=== Begin Enclosure ===

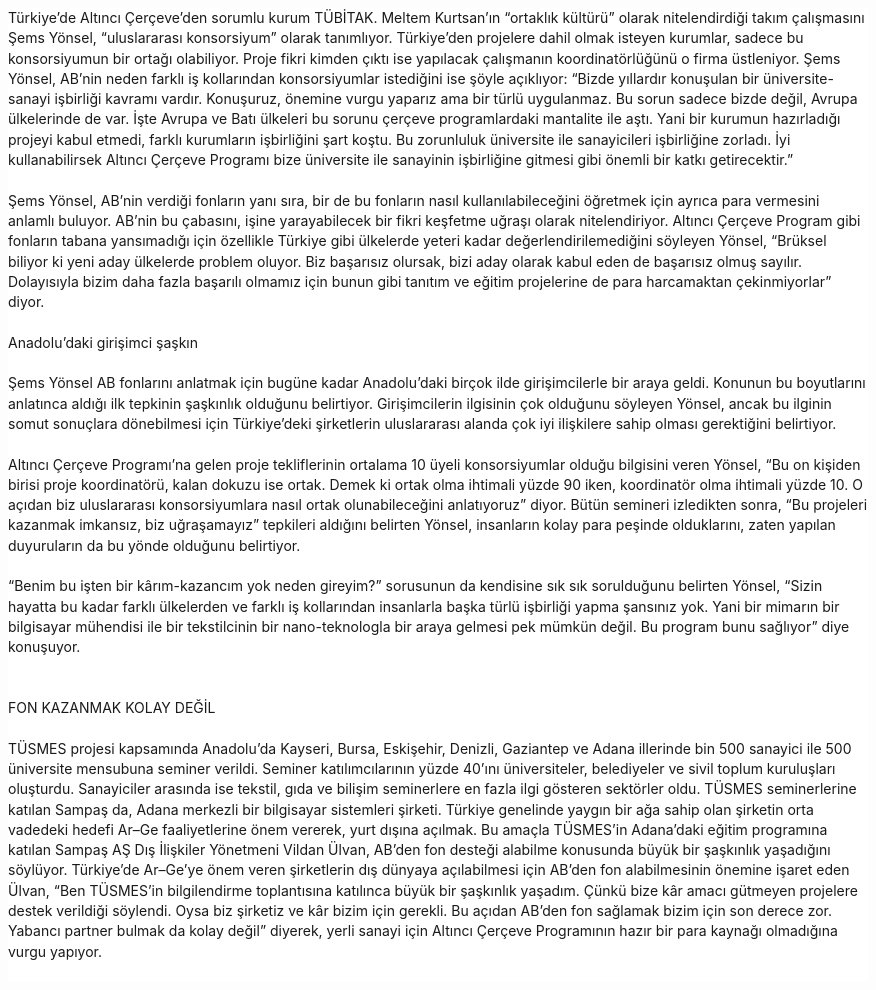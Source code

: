    Türkiye’de Altıncı Çerçeve’den sorumlu kurum TÜBİTAK. Meltem Kurtsan’ın “ortaklık kültürü” olarak nitelendirdiği takım çalışmasını Şems Yönsel, “uluslararası konsorsiyum” olarak tanımlıyor. Türkiye’den projelere dahil olmak isteyen kurumlar, sadece bu konsorsiyumun bir ortağı olabiliyor. Proje fikri kimden çıktı ise yapılacak çalışmanın koordinatörlüğünü o firma üstleniyor. Şems Yönsel, AB’nin neden farklı iş kollarından konsorsiyumlar istediğini ise şöyle açıklıyor: “Bizde yıllardır konuşulan bir üniversite-sanayi işbirliği kavramı vardır. Konuşuruz, önemine vurgu yaparız ama bir türlü uygulanmaz. Bu sorun sadece bizde değil, Avrupa ülkelerinde de var. İşte Avrupa ve Batı ülkeleri bu sorunu çerçeve programlardaki mantalite ile aştı. Yani bir kurumun hazırladığı projeyi kabul etmedi, farklı kurumların işbirliğini şart koştu. Bu zorunluluk üniversite ile sanayicileri işbirliğine zorladı. İyi kullanabilirsek Altıncı Çerçeve Programı bize üniversite ile sanayinin işbirliğine gitmesi gibi önemli bir katkı getirecektir.”
   <br/>
   <br/>
   Şems Yönsel, AB’nin verdiği fonların yanı sıra, bir de bu fonların nasıl kullanılabileceğini öğretmek için ayrıca para vermesini anlamlı buluyor. AB’nin bu çabasını, işine yarayabilecek bir fikri keşfetme uğraşı olarak nitelendiriyor. Altıncı Çerçeve Program gibi fonların tabana yansımadığı için özellikle Türkiye gibi ülkelerde yeteri kadar değerlendirilemediğini söyleyen Yönsel, “Brüksel biliyor ki yeni aday ülkelerde problem oluyor. Biz başarısız olursak, bizi aday olarak kabul eden de başarısız olmuş sayılır. Dolayısıyla bizim daha fazla başarılı olmamız için bunun gibi tanıtım ve eğitim projelerine de para harcamaktan çekinmiyorlar” diyor.
   <br/>
   <br/>
   Anadolu’daki girişimci şaşkın
   <br/>
   <br/>
   Şems Yönsel AB fonlarını anlatmak için bugüne kadar Anadolu’daki birçok ilde girişimcilerle bir araya geldi. Konunun bu boyutlarını anlatınca aldığı ilk tepkinin şaşkınlık olduğunu belirtiyor. Girişimcilerin ilgisinin çok olduğunu söyleyen Yönsel, ancak bu ilginin somut sonuçlara dönebilmesi için Türkiye’deki şirketlerin uluslararası alanda çok iyi ilişkilere sahip olması gerektiğini belirtiyor.
   <br/>
   <br/>
   Altıncı Çerçeve Programı’na gelen proje tekliflerinin ortalama 10 üyeli konsorsiyumlar olduğu bilgisini veren Yönsel, “Bu on kişiden birisi proje koordinatörü, kalan dokuzu ise ortak. Demek ki ortak olma ihtimali yüzde 90 iken, koordinatör olma ihtimali yüzde 10. O açıdan biz uluslararası konsorsiyumlara nasıl ortak olunabileceğini anlatıyoruz” diyor. Bütün semineri izledikten sonra, “Bu projeleri kazanmak imkansız, biz uğraşamayız” tepkileri aldığını belirten Yönsel, insanların kolay para peşinde olduklarını, zaten yapılan duyuruların da bu yönde olduğunu belirtiyor.
   <br/>
   <br/>
   “Benim bu işten bir kârım-kazancım yok neden gireyim?” sorusunun da kendisine sık sık sorulduğunu belirten Yönsel, “Sizin hayatta bu kadar farklı ülkelerden ve farklı iş kollarından insanlarla başka türlü işbirliği yapma şansınız yok. Yani bir mimarın bir bilgisayar mühendisi ile bir tekstilcinin bir nano-teknologla bir araya gelmesi pek mümkün değil. Bu program bunu sağlıyor” diye konuşuyor.
   <br/>
   <br/>
   <br/>
   FON KAZANMAK KOLAY DEĞİL
   <br/>
   <br/>
   TÜSMES projesi kapsamında Anadolu’da Kayseri, Bursa, Eskişehir, Denizli, Gaziantep ve Adana illerinde bin 500 sanayici ile 500 üniversite mensubuna seminer verildi. Seminer katılımcılarının yüzde 40’ını üniversiteler, belediyeler ve sivil toplum kuruluşları oluşturdu. Sanayiciler arasında ise tekstil, gıda ve bilişim seminerlere en fazla ilgi gösteren sektörler oldu. TÜSMES seminerlerine katılan Sampaş da, Adana merkezli bir bilgisayar sistemleri şirketi. Türkiye genelinde yaygın bir ağa sahip olan şirketin orta vadedeki hedefi Ar–Ge faaliyetlerine önem vererek, yurt dışına açılmak. Bu amaçla TÜSMES’in Adana’daki eğitim programına katılan Sampaş AŞ Dış İlişkiler Yönetmeni Vildan Ülvan, AB’den fon desteği alabilme konusunda büyük bir şaşkınlık yaşadığını söylüyor. Türkiye’de Ar–Ge’ye önem veren şirketlerin dış dünyaya açılabilmesi için AB’den fon alabilmesinin önemine işaret eden Ülvan, “Ben TÜSMES’in bilgilendirme toplantısına katılınca büyük bir şaşkınlık yaşadım. Çünkü bize kâr amacı gütmeyen projelere destek verildiği söylendi. Oysa biz şirketiz ve kâr bizim için gerekli. Bu açıdan AB’den fon sağlamak bizim için son derece zor. Yabancı partner bulmak da kolay değil” diyerek, yerli sanayi için Altıncı Çerçeve Programının hazır bir para kaynağı olmadığına vurgu yapıyor.
   <br/>
   <br/>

=== End Enclosure ===

Transcribe all the lines above exactly, apart from the pictures.

Source code

:    Türkiye’de Altıncı Çerçeve’den sorumlu kurum TÜBİTAK. Meltem Kurtsan’ın “ortaklık kültürü” olarak nitelendirdiği takım çalışmasını Şems Yönsel, “uluslararası konsorsiyum” olarak tanımlıyor. Türkiye’den projelere dahil olmak isteyen kurumlar, sadece bu konsorsiyumun bir ortağı olabiliyor. Proje fikri kimden çıktı ise yapılacak çalışmanın koordinatörlüğünü o firma üstleniyor. Şems Yönsel, AB’nin neden farklı iş kollarından konsorsiyumlar istediğini ise şöyle açıklıyor: “Bizde yıllardır konuşulan bir üniversite-sanayi işbirliği kavramı vardır. Konuşuruz, önemine vurgu yaparız ama bir türlü uygulanmaz. Bu sorun sadece bizde değil, Avrupa ülkelerinde de var. İşte Avrupa ve Batı ülkeleri bu sorunu çerçeve programlardaki mantalite ile aştı. Yani bir kurumun hazırladığı projeyi kabul etmedi, farklı kurumların işbirliğini şart koştu. Bu zorunluluk üniversite ile sanayicileri işbirliğine zorladı. İyi kullanabilirsek Altıncı Çerçeve Programı bize üniversite ile sanayinin işbirliğine gitmesi gibi önemli bir katkı getirecektir.”
   <br/>
   <br/>
   Şems Yönsel, AB’nin verdiği fonların yanı sıra, bir de bu fonların nasıl kullanılabileceğini öğretmek için ayrıca para vermesini anlamlı buluyor. AB’nin bu çabasını, işine yarayabilecek bir fikri keşfetme uğraşı olarak nitelendiriyor. Altıncı Çerçeve Program gibi fonların tabana yansımadığı için özellikle Türkiye gibi ülkelerde yeteri kadar değerlendirilemediğini söyleyen Yönsel, “Brüksel biliyor ki yeni aday ülkelerde problem oluyor. Biz başarısız olursak, bizi aday olarak kabul eden de başarısız olmuş sayılır. Dolayısıyla bizim daha fazla başarılı olmamız için bunun gibi tanıtım ve eğitim projelerine de para harcamaktan çekinmiyorlar” diyor.
   <br/>
   <br/>
   Anadolu’daki girişimci şaşkın
   <br/>
   <br/>
   Şems Yönsel AB fonlarını anlatmak için bugüne kadar Anadolu’daki birçok ilde girişimcilerle bir araya geldi. Konunun bu boyutlarını anlatınca aldığı ilk tepkinin şaşkınlık olduğunu belirtiyor. Girişimcilerin ilgisinin çok olduğunu söyleyen Yönsel, ancak bu ilginin somut sonuçlara dönebilmesi için Türkiye’deki şirketlerin uluslararası alanda çok iyi ilişkilere sahip olması gerektiğini belirtiyor.
   <br/>
   <br/>
   Altıncı Çerçeve Programı’na gelen proje tekliflerinin ortalama 10 üyeli konsorsiyumlar olduğu bilgisini veren Yönsel, “Bu on kişiden birisi proje koordinatörü, kalan dokuzu ise ortak. Demek ki ortak olma ihtimali yüzde 90 iken, koordinatör olma ihtimali yüzde 10. O açıdan biz uluslararası konsorsiyumlara nasıl ortak olunabileceğini anlatıyoruz” diyor. Bütün semineri izledikten sonra, “Bu projeleri kazanmak imkansız, biz uğraşamayız” tepkileri aldığını belirten Yönsel, insanların kolay para peşinde olduklarını, zaten yapılan duyuruların da bu yönde olduğunu belirtiyor.
   <br/>
   <br/>
   “Benim bu işten bir kârım-kazancım yok neden gireyim?” sorusunun da kendisine sık sık sorulduğunu belirten Yönsel, “Sizin hayatta bu kadar farklı ülkelerden ve farklı iş kollarından insanlarla başka türlü işbirliği yapma şansınız yok. Yani bir mimarın bir bilgisayar mühendisi ile bir tekstilcinin bir nano-teknologla bir araya gelmesi pek mümkün değil. Bu program bunu sağlıyor” diye konuşuyor.
   <br/>
   <br/>
   <br/>
   FON KAZANMAK KOLAY DEĞİL
   <br/>
   <br/>
   TÜSMES projesi kapsamında Anadolu’da Kayseri, Bursa, Eskişehir, Denizli, Gaziantep ve Adana illerinde bin 500 sanayici ile 500 üniversite mensubuna seminer verildi. Seminer katılımcılarının yüzde 40’ını üniversiteler, belediyeler ve sivil toplum kuruluşları oluşturdu. Sanayiciler arasında ise tekstil, gıda ve bilişim seminerlere en fazla ilgi gösteren sektörler oldu. TÜSMES seminerlerine katılan Sampaş da, Adana merkezli bir bilgisayar sistemleri şirketi. Türkiye genelinde yaygın bir ağa sahip olan şirketin orta vadedeki hedefi Ar–Ge faaliyetlerine önem vererek, yurt dışına açılmak. Bu amaçla TÜSMES’in Adana’daki eğitim programına katılan Sampaş AŞ Dış İlişkiler Yönetmeni Vildan Ülvan, AB’den fon desteği alabilme konusunda büyük bir şaşkınlık yaşadığını söylüyor. Türkiye’de Ar–Ge’ye önem veren şirketlerin dış dünyaya açılabilmesi için AB’den fon alabilmesinin önemine işaret eden Ülvan, “Ben TÜSMES’in bilgilendirme toplantısına katılınca büyük bir şaşkınlık yaşadım. Çünkü bize kâr amacı gütmeyen projelere destek verildiği söylendi. Oysa biz şirketiz ve kâr bizim için gerekli. Bu açıdan AB’den fon sağlamak bizim için son derece zor. Yabancı partner bulmak da kolay değil” diyerek, yerli sanayi için Altıncı Çerçeve Programının hazır bir para kaynağı olmadığına vurgu yapıyor.
   <br/>
   <br/>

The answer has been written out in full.